Hi All,
I have a playwright crawler that after a few hours exhausts its memory and ends up going extremely slowly. I havent set up any custom logic to manage the memory and concurrency of crawlee but it was my understanding that in general AutoScaledPool should deal with it anyway?
Most of my memory usage is coming from my chromium instances. there are currently 27 of them each taking between 50 and 100MB. the node process itself is taking around 500MB.
Here is my system stste message
{
"level": "info",
"service": "AutoscaledPool",
"message": "state",
"id": "5b83448e57d74571921de06df2d980f2",
"jobId": "testPayload4",
"currentConcurrency": 1,
"desiredConcurrency": 1,
"systemStatus": {
"isSystemIdle": false,
"memInfo": {
"isOverloaded": true,
"limitRatio": 0.2,
"actualRatio": 1
},
"eventLoopInfo": {
"isOverloaded": false,
"limitRatio": 0.6,
"actualRatio": 0.019
},
"cpuInfo": {
"isOverloaded": false,
"limitRatio": 0.4,
"actualRatio": 0
},
"clientInfo": {
"isOverloaded": false,
"limitRatio": 0.3,
"actualRatio": 0
}
}
}
and here is my memory warning message
{
"level": "warning",
"service": "Snapshotter",
"message": "Memory is critically overloaded.
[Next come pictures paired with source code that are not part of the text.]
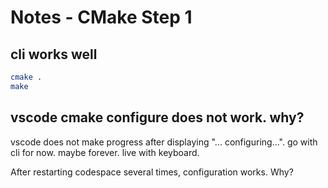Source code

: # Notes - CMake Step 1

## cli works well

```bash
cmake .
make
```

## vscode cmake configure does not work. why?

vscode does not make progress after displaying "... configuring...".
go with cli for now. maybe forever. live with keyboard. 

After restarting codespace several times, configuration works. Why?












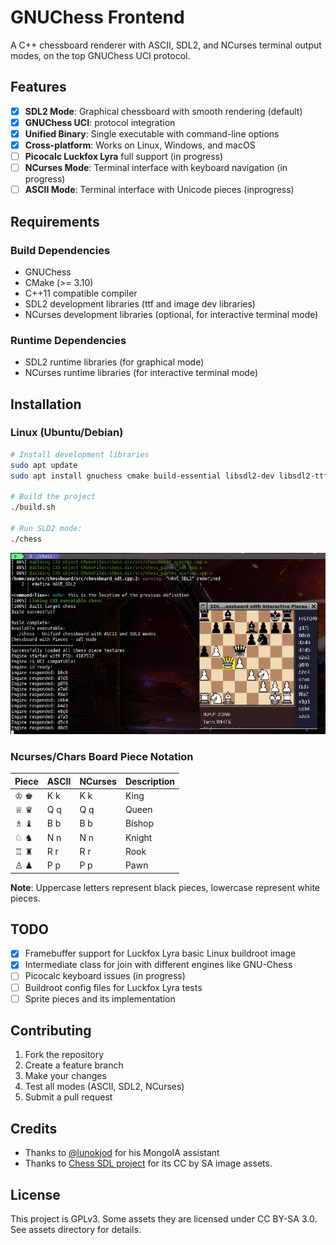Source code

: # GNUChess Frontend

A C++ chessboard renderer with ASCII, SDL2, and NCurses terminal output modes, on the top GNUChess UCI protocol.

## Features

- [x] **SDL2 Mode**: Graphical chessboard with smooth rendering (default)
- [x] **GNUChess UCI**: protocol integration
- [x] **Unified Binary**: Single executable with command-line options
- [x] **Cross-platform**: Works on Linux, Windows, and macOS
- [ ] **Picocalc Luckfox Lyra** full support (in progress)
- [ ] **NCurses Mode**: Terminal interface with keyboard navigation (in progress)
- [ ] **ASCII Mode**: Terminal interface with Unicode pieces (inprogress)

## Requirements

### Build Dependencies

- GNUChess
- CMake (>= 3.10)
- C++11 compatible compiler
- SDL2 development libraries (ttf and image dev libraries)
- NCurses development libraries (optional, for interactive terminal mode)

### Runtime Dependencies

- SDL2 runtime libraries (for graphical mode)
- NCurses runtime libraries (for interactive terminal mode)

## Installation

### Linux (Ubuntu/Debian)

```bash
# Install development libraries
sudo apt update
sudo apt install gnuchess cmake build-essential libsdl2-dev libsdl2-ttf-dev libsdl2-image-dev libncurses-dev

# Build the project
./build.sh

# Run SLD2 mode:
./chess
```

![Installation Preview](res/screenshots/preview.jpg)

### Ncurses/Chars Board Piece Notation

| Piece | ASCII | NCurses | Description |
|-------|-------|---------|-------------|
| ♔ ♚ | K k | K k | King |
| ♕ ♛ | Q q | Q q | Queen |
| ♗ ♝ | B b | B b | Bishop |
| ♘ ♞ | N n | N n | Knight |
| ♖ ♜ | R r | R r | Rook |
| ♙ ♟ | P p | P p | Pawn |

**Note**: Uppercase letters represent black pieces, lowercase represent white pieces.

## TODO

- [x] Framebuffer support for Luckfox Lyra basic Linux buildroot image
- [x] Intermediate class for join with different engines like GNU-Chess
- [ ] Picocalc keyboard issues (in progress)
- [ ] Buildroot config files for Luckfox Lyra tests
- [ ] Sprite pieces and its implementation

## Contributing

1. Fork the repository
2. Create a feature branch
3. Make your changes
4. Test all modes (ASCII, SDL2, NCurses)
5. Submit a pull request

## Credits

- Thanks to [@lunokjod](https://github.com/lunokjod) for his MongoIA assistant
- Thanks to [Chess SDL project](https://gitlab.com/fortysixandtwo/SDL-Chess) for its CC by SA image assets.

## License

This project is GPLv3. Some assets they are licensed under CC BY-SA 3.0. See assets directory for details.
Using 7164 MB of 6065 MB (118%). Consider increasing available memory.",
"id": "5b83448e57d74571921de06df2d980f2",
"jobId": "testPayload4"
}
The PC it is running on has 24GB of RAM so the 6GB target makes sense with the default value for maxUsedMemoryRatio being 0.25. The PC also has pleanty of available ram above crawlee, sitting at about 67% usage currently.
Why isnt AutoScaledPool scaling down or otherwise clearing up chromium instances to improve its memory condition?